Government’s Big-Dog inertia ambles on ─ as if even obstreperous citizens are feeble fleas on its back

The more it stays the same

Originally an historian, and now in my seventh decade, I have been impressed with how institutional inertia outweighs democratic inputs at almost every turn.

Editorialist Ross Douthat wrote yesterday in regard to the Tea Party’s chances of effecting a national policy shift:

It wouldn’t be the first time a mass protest movement won a rhetorical victory without achieving a lasting policy shift. The antiwar movement, for instance, seemed to effectively take over the Democratic Party in the middle years of the Bush administration. But here we are, two years into a Democratic presidency, and Gitmo is still open, the U.S. is still in Iraq, and Barack Obama has escalated the war in Afghanistan.

© 2010 Ross Douthat, The Seduction of the Tea Partiers, New York Times (26 September 2010)

Douthat added that he hoped the Tea Partiers might, nevertheless, infuse fiscal responsibility into the Republican Party mainstream.

Me, too.

Extremism may be what we need to trip the Big-Dog up enough to listen to us

Despite being a mostly moderate centrist, I like the enthusiasm the Tea Party brings to the political scene.  Even with the kooks it seems to sponsor as candidates.

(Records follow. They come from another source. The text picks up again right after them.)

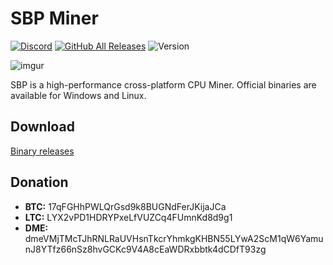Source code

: # SBP Miner
[![Discord](https://img.shields.io/discord/527428494154792960?label=Discord%20-%20SuperBlockchain%20Pool%20)](https://discord.gg/vcT9XvxZVV) 
[![GitHub All Releases](https://img.shields.io/github/downloads/SuperBlockchain-Pool/sbp-miner/total?label=Downloads)](https://github.com/SuperBlockchain-Pool/sbp-miner/releases) 
![Version](https://img.shields.io/github/v/release/SuperBlockchain-Pool/sbp-miner)

![imgur](https://i.imgur.com/YCMDr9q.png)


SBP is a high-performance cross-platform CPU Miner. Official binaries are available for Windows and Linux.

## Download
[Binary releases](https://github.com/SuperBlockchain-Pool/sbp-miner/releases)

## Donation
- **BTC:** 17qFGHhPWLQrGsd9k8BUGNdFerJKijaJCa
- **LTC:** LYX2vPD1HDRYPxeLfVUZCq4FUmnKd8d9g1
- **DME:** dmeVMjTMcTJhRNLRaUVHsnTkcrYhmkgKHBN55LYwA2ScM1qW6YamunJ8YTfz66nSz8hvGCKc9V4A8cEaWDRxbbtk4dCDfT93zg
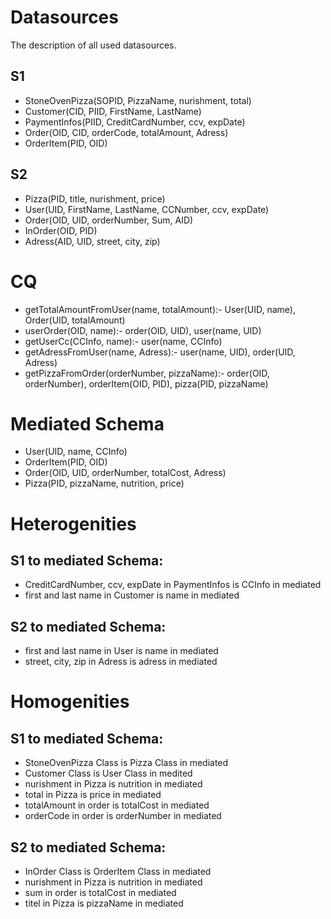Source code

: # Datasources
The description of all used datasources.

## S1
* StoneOvenPizza(SOPID, PizzaName, nurishment, total)
* Customer(CID, PIID, FirstName, LastName)
* PaymentInfos(PIID, CreditCardNumber, ccv, expDate)
* Order(OID, CID, orderCode, totalAmount, Adress)
* OrderItem(PID, OID)

## S2
* Pizza(PID, title, nurishment, price)
* User(UID, FirstName, LastName, CCNumber, ccv, expDate)
* Order(OID, UID, orderNumber, Sum, AID)
* InOrder(OID, PID)
* Adress(AID, UID, street, city, zip)

# CQ
* getTotalAmountFromUser(name, totalAmount):- User(UID, name), Order(UID, totalAmount)
* userOrder(OID, name):- order(OID, UID), user(name, UID)
* getUserCc(CCInfo, name):- user(name, CCInfo)
* getAdressFromUser(name, Adress):- user(name, UID), order(UID, Adress)
* getPizzaFromOrder(orderNumber, pizzaName):- order(OID, orderNumber), orderItem(OID, PID), pizza(PID, pizzaName)

# Mediated Schema
* User(UID, name, CCInfo)
* OrderItem(PID, OID)
* Order(OID, UID, orderNumber, totalCost, Adress)
* Pizza(PID, pizzaName, nutrition, price) 

# Heterogenities
## S1 to mediated Schema:
* CreditCardNumber, ccv, expDate in PaymentInfos is CCInfo in mediated
* first and last name in Customer is name in mediated
## S2 to mediated Schema:
* first and last name in User is name in mediated
* street, city, zip in Adress is adress in mediated


# Homogenities
## S1 to mediated Schema:
* StoneOvenPizza Class is Pizza Class in mediated 
* Customer Class is User Class in medited
* nurishment in Pizza is nutrition in mediated
* total in Pizza is price in mediated
* totalAmount in order is totalCost in mediated
* orderCode in order is orderNumber in mediated
## S2 to mediated Schema:
* InOrder Class is OrderItem Class in mediated 
* nurishment in Pizza is nutrition in mediated
* sum in order is totalCost in mediated
* titel in Pizza is pizzaName in mediated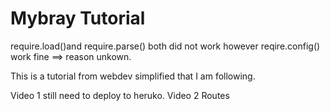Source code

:# Mybray Tutorial 
require.load()and require.parse() both did not work 
however reqire.config() work fine ==> reason unkown.

This is a tutorial from webdev simplified that I am following.

Video 1 still need to deploy to heruko.
Video 2 Routes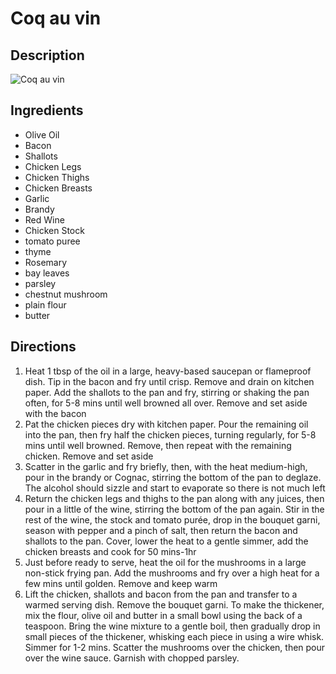 # Coq au vin

## Description
![Coq au vin](https://www.themealdb.com/images/media/meals/qstyvs1505931190.jpg "Coq au vin")

## Ingredients
- Olive Oil
- Bacon
- Shallots
- Chicken Legs
- Chicken Thighs
- Chicken Breasts
- Garlic
- Brandy
- Red Wine
- Chicken Stock
- tomato puree
- thyme
- Rosemary
- bay leaves
- parsley
- chestnut mushroom
- plain flour
- butter

## Directions
1. Heat 1 tbsp of the oil in a large, heavy-based saucepan or flameproof dish. Tip in the bacon and fry until crisp. Remove and drain on kitchen paper. Add the shallots to the pan and fry, stirring or shaking the pan often, for 5-8 mins until well browned all over. Remove and set aside with the bacon
2. Pat the chicken pieces dry with kitchen paper. Pour the remaining oil into the pan, then fry half the chicken pieces, turning regularly, for 5-8 mins until well browned. Remove, then repeat with the remaining chicken. Remove and set aside
3. Scatter in the garlic and fry briefly, then, with the heat medium-high, pour in the brandy or Cognac, stirring the bottom of the pan to deglaze. The alcohol should sizzle and start to evaporate so there is not much left
4. Return the chicken legs and thighs to the pan along with any juices, then pour in a little of the wine, stirring the bottom of the pan again. Stir in the rest of the wine, the stock and tomato purée, drop in the bouquet garni, season with pepper and a pinch of salt, then return the bacon and shallots to the pan. Cover, lower the heat to a gentle simmer, add the chicken breasts and cook for 50 mins-1hr
5. Just before ready to serve, heat the oil for the mushrooms in a large non-stick frying pan. Add the mushrooms and fry over a high heat for a few mins until golden. Remove and keep warm
6. Lift the chicken, shallots and bacon from the pan and transfer to a warmed serving dish. Remove the bouquet garni. To make the thickener, mix the flour, olive oil and butter in a small bowl using the back of a teaspoon. Bring the wine mixture to a gentle boil, then gradually drop in small pieces of the thickener, whisking each piece in using a wire whisk. Simmer for 1-2 mins. Scatter the mushrooms over the chicken, then pour over the wine sauce. Garnish with chopped parsley.
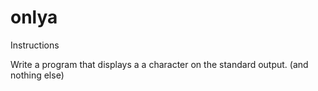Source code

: # onlya

Instructions

Write a program that displays a a character on the standard output. (and nothing else)
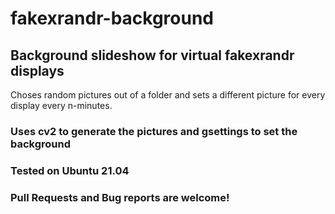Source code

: # fakexrandr-background
## Background slideshow for virtual fakexrandr displays
Choses random pictures out of a folder and sets a different picture for every display every n-minutes.

### Uses cv2 to generate the pictures and gsettings to set the background
### Tested on Ubuntu 21.04

### Pull Requests and Bug reports are welcome!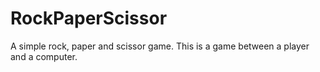 # RockPaperScissor
A simple rock, paper and scissor game.
This is a game between a player and a computer.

Although the Tea Party’s message is often confused or apparently unrealistic (and sometimes hypocritical), it beats the camouflaged “plutocracy now and forever” pap that comes out of Washington D.C. every day.

Volatile umbrage ─ fair-minded, properly phrased, and directed ─ might institute some change.  Or, alternatively, succeed in running the slop-feeding hypocrites in charge of Government out of town on the rail they so richly deserve.

Sadly, it won’t be high speed rail.

At least not until some of us get really mad about that, too.